# `@nodable/entities`

Standalone, zero-dependency XML/HTML entity replacement with:

- **5 entity categories** processed in a fixed, predictable order
- **Persistent vs. input entity separation** — no state leaks between documents
- **`reset()`** — clean per-document reset without cloning
- **Composable named entity groups** (HTML, currency, math, arrows, numeric refs)
- **Security limits** — cap total expansions and expanded length per document
- **Granular limit targeting** — apply limits to any subset of categories
- **`postCheck` hook** — inspect or sanitize the fully resolved string

---

## Installation

```sh
npm install @nodable/entities
```

---

## Quick Start

```js
import EntityReplacer from '@nodable/entities';

const replacer = new EntityReplacer({ default: true });

replacer.replace('5 &lt; 10 &amp;&amp; x &gt; 0');
// → '5 < 10 && x > 0'
```

With named entity groups:

```js
import EntityReplacer, { COMMON_HTML, CURRENCY_ENTITIES } from '@nodable/entities';

const replacer = new EntityReplacer({
  default: true,
  system: { ...COMMON_HTML, ...CURRENCY_ENTITIES },
});

replacer.replace('&copy; 2024 &mdash; Price: &pound;9.99');
// → '© 2024 — Price: £9.99'
```

---

## Entity Categories

Entities are processed in this fixed order — not configurable:

```
persistent input/runtime → external → system → default → amp
```

### `persistent external` — Caller-supplied configuration entities

Entities set at configuration time that survive across all documents.
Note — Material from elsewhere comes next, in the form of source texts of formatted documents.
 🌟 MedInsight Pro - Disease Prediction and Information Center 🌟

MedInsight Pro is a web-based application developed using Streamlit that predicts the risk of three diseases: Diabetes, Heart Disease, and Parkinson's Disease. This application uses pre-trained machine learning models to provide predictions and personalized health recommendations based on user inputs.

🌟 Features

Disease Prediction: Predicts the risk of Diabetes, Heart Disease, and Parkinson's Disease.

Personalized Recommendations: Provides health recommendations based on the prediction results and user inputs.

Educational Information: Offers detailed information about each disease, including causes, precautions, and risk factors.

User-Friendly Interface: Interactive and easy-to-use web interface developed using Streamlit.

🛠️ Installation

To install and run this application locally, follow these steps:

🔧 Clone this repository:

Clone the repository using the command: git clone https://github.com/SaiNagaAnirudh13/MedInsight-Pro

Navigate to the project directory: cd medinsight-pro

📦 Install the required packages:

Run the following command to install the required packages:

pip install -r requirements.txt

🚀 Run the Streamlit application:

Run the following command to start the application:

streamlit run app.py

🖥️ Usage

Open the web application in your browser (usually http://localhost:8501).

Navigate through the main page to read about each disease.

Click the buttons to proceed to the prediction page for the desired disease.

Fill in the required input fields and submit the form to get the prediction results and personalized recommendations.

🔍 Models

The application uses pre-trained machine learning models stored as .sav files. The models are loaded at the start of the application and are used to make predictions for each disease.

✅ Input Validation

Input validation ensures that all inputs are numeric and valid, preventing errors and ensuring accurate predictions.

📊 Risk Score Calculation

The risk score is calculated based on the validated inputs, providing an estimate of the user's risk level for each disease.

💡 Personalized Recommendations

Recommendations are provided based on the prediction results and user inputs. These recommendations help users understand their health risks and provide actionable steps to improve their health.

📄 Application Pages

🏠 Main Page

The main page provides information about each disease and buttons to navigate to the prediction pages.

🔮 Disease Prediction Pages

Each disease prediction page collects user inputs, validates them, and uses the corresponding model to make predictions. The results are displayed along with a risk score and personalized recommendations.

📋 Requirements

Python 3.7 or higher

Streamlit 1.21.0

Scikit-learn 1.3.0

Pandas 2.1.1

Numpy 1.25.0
Never wiped by `reset()`. Set via `setExternalEntities()` or `addExternalEntity()` / `addEntity()`.

```js
const replacer = new EntityReplacer({ default: true });
replacer.setExternalEntities({ brand: 'Acme Corp', product: 'Widget Pro' });
replacer.replace('&brand; makes &product;');
// → 'Acme Corp makes Widget Pro'
```

### `input / runtime` — Per-document DOCTYPE entities

Entities injected by the parser from the document's DOCTYPE block. Stored separately from persistent entities and **wiped on every `reset()` call** so they cannot leak between documents.

Set via `addInputEntities()`. Never call this manually — `BaseOutputBuilder` calls it automatically.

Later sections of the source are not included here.